*Your task*: Copy each of the entries below faithfully, setting aside any pictures.

[Stored data entries]
___

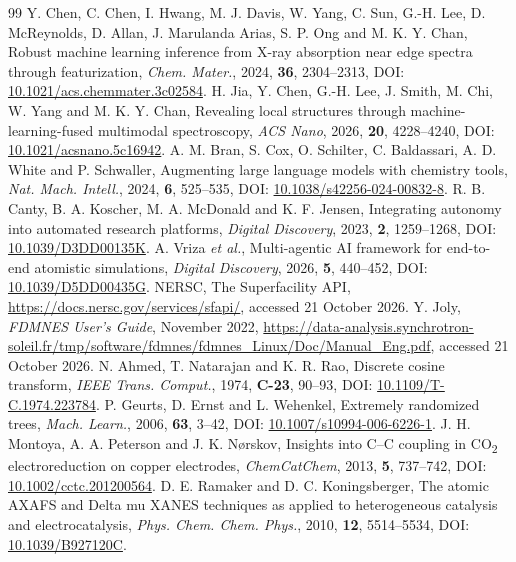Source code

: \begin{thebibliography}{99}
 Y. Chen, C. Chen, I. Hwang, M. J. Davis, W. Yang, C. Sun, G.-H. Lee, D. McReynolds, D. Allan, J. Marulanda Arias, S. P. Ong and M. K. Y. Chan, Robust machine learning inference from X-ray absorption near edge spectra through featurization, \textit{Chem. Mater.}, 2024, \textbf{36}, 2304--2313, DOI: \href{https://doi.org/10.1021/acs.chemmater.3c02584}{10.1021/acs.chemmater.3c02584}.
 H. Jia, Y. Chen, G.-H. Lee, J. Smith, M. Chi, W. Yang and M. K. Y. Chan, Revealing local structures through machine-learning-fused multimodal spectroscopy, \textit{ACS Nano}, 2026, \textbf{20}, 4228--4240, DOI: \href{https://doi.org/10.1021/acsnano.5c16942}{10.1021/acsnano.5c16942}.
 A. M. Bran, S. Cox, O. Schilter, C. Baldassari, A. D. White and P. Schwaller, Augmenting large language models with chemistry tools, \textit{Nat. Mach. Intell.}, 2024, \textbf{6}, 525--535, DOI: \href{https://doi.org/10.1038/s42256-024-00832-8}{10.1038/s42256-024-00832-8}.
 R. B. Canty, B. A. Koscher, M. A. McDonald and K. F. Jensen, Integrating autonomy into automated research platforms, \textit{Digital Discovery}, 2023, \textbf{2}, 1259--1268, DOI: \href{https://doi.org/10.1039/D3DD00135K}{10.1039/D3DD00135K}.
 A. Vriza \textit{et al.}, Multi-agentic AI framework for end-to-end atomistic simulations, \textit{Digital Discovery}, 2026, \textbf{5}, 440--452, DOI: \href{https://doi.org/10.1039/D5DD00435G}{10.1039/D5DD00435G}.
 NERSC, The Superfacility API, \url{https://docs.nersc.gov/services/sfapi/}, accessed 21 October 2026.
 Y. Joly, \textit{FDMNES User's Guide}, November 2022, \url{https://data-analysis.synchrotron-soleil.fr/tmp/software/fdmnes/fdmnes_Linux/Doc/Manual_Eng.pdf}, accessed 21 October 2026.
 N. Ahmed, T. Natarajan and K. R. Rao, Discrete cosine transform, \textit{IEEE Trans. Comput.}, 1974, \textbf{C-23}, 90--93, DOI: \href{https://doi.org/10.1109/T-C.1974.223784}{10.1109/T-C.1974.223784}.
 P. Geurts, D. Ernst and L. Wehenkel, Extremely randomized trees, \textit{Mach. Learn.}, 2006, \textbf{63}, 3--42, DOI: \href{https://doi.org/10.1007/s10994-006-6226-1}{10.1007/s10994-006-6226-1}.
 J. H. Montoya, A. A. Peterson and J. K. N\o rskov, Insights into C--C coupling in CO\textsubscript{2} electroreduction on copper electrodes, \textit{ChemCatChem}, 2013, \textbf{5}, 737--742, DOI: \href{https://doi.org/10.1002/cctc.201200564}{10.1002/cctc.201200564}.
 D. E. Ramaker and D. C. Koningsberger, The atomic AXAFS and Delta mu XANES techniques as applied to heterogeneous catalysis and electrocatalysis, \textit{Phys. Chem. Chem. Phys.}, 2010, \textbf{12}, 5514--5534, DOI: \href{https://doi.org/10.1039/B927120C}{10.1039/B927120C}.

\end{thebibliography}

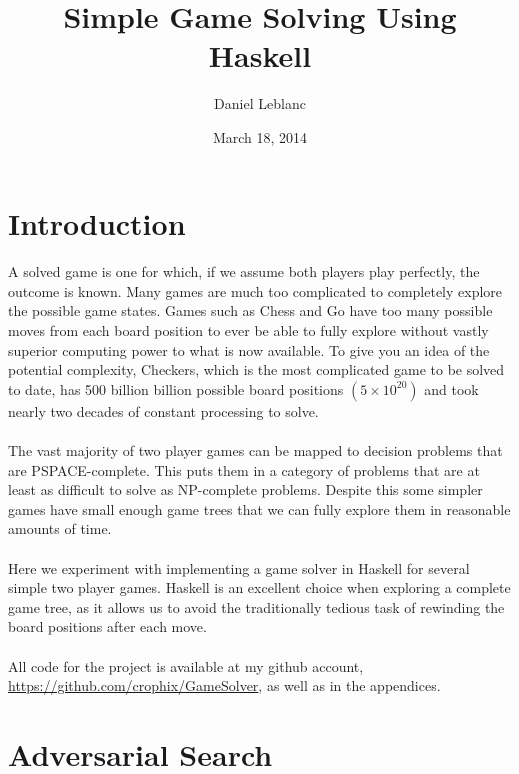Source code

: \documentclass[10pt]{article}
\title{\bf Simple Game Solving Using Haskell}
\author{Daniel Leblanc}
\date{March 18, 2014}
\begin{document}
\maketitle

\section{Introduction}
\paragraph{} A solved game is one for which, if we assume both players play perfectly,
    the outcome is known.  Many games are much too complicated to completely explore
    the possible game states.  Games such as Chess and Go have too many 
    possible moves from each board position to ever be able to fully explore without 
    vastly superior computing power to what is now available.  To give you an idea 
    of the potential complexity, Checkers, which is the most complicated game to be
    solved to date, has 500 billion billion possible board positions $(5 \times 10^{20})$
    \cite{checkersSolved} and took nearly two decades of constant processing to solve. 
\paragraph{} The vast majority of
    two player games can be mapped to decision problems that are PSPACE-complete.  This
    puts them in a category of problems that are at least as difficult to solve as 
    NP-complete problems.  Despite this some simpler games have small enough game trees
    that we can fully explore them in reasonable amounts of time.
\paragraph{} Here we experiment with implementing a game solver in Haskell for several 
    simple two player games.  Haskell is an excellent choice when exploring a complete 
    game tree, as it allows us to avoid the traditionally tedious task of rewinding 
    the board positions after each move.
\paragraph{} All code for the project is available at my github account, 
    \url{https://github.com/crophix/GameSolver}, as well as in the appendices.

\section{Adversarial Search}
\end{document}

___

*Expected answer*:
Source code

: \begin{thebibliography}{99}
 Y. Chen, C. Chen, I. Hwang, M. J. Davis, W. Yang, C. Sun, G.-H. Lee, D. McReynolds, D. Allan, J. Marulanda Arias, S. P. Ong and M. K. Y. Chan, Robust machine learning inference from X-ray absorption near edge spectra through featurization, \textit{Chem. Mater.}, 2024, \textbf{36}, 2304--2313, DOI: \href{https://doi.org/10.1021/acs.chemmater.3c02584}{10.1021/acs.chemmater.3c02584}.
 H. Jia, Y. Chen, G.-H. Lee, J. Smith, M. Chi, W. Yang and M. K. Y. Chan, Revealing local structures through machine-learning-fused multimodal spectroscopy, \textit{ACS Nano}, 2026, \textbf{20}, 4228--4240, DOI: \href{https://doi.org/10.1021/acsnano.5c16942}{10.1021/acsnano.5c16942}.
 A. M. Bran, S. Cox, O. Schilter, C. Baldassari, A. D. White and P. Schwaller, Augmenting large language models with chemistry tools, \textit{Nat. Mach. Intell.}, 2024, \textbf{6}, 525--535, DOI: \href{https://doi.org/10.1038/s42256-024-00832-8}{10.1038/s42256-024-00832-8}.
 R. B. Canty, B. A. Koscher, M. A. McDonald and K. F. Jensen, Integrating autonomy into automated research platforms, \textit{Digital Discovery}, 2023, \textbf{2}, 1259--1268, DOI: \href{https://doi.org/10.1039/D3DD00135K}{10.1039/D3DD00135K}.
 A. Vriza \textit{et al.}, Multi-agentic AI framework for end-to-end atomistic simulations, \textit{Digital Discovery}, 2026, \textbf{5}, 440--452, DOI: \href{https://doi.org/10.1039/D5DD00435G}{10.1039/D5DD00435G}.
 NERSC, The Superfacility API, \url{https://docs.nersc.gov/services/sfapi/}, accessed 21 October 2026.
 Y. Joly, \textit{FDMNES User's Guide}, November 2022, \url{https://data-analysis.synchrotron-soleil.fr/tmp/software/fdmnes/fdmnes_Linux/Doc/Manual_Eng.pdf}, accessed 21 October 2026.
 N. Ahmed, T. Natarajan and K. R. Rao, Discrete cosine transform, \textit{IEEE Trans. Comput.}, 1974, \textbf{C-23}, 90--93, DOI: \href{https://doi.org/10.1109/T-C.1974.223784}{10.1109/T-C.1974.223784}.
 P. Geurts, D. Ernst and L. Wehenkel, Extremely randomized trees, \textit{Mach. Learn.}, 2006, \textbf{63}, 3--42, DOI: \href{https://doi.org/10.1007/s10994-006-6226-1}{10.1007/s10994-006-6226-1}.
 J. H. Montoya, A. A. Peterson and J. K. N\o rskov, Insights into C--C coupling in CO\textsubscript{2} electroreduction on copper electrodes, \textit{ChemCatChem}, 2013, \textbf{5}, 737--742, DOI: \href{https://doi.org/10.1002/cctc.201200564}{10.1002/cctc.201200564}.
 D. E. Ramaker and D. C. Koningsberger, The atomic AXAFS and Delta mu XANES techniques as applied to heterogeneous catalysis and electrocatalysis, \textit{Phys. Chem. Chem. Phys.}, 2010, \textbf{12}, 5514--5534, DOI: \href{https://doi.org/10.1039/B927120C}{10.1039/B927120C}.

\end{thebibliography}

Source code

: \documentclass[10pt]{article}
\title{\bf Simple Game Solving Using Haskell}
\author{Daniel Leblanc}
\date{March 18, 2014}
\begin{document}
\maketitle

\section{Introduction}
\paragraph{} A solved game is one for which, if we assume both players play perfectly,
    the outcome is known.  Many games are much too complicated to completely explore
    the possible game states.  Games such as Chess and Go have too many 
    possible moves from each board position to ever be able to fully explore without 
    vastly superior computing power to what is now available.  To give you an idea 
    of the potential complexity, Checkers, which is the most complicated game to be
    solved to date, has 500 billion billion possible board positions $(5 \times 10^{20})$
    \cite{checkersSolved} and took nearly two decades of constant processing to solve. 
\paragraph{} The vast majority of
    two player games can be mapped to decision problems that are PSPACE-complete.  This
    puts them in a category of problems that are at least as difficult to solve as 
    NP-complete problems.  Despite this some simpler games have small enough game trees
    that we can fully explore them in reasonable amounts of time.
\paragraph{} Here we experiment with implementing a game solver in Haskell for several 
    simple two player games.  Haskell is an excellent choice when exploring a complete 
    game tree, as it allows us to avoid the traditionally tedious task of rewinding 
    the board positions after each move.
\paragraph{} All code for the project is available at my github account, 
    \url{https://github.com/crophix/GameSolver}, as well as in the appendices.

\section{Adversarial Search}
\end{document}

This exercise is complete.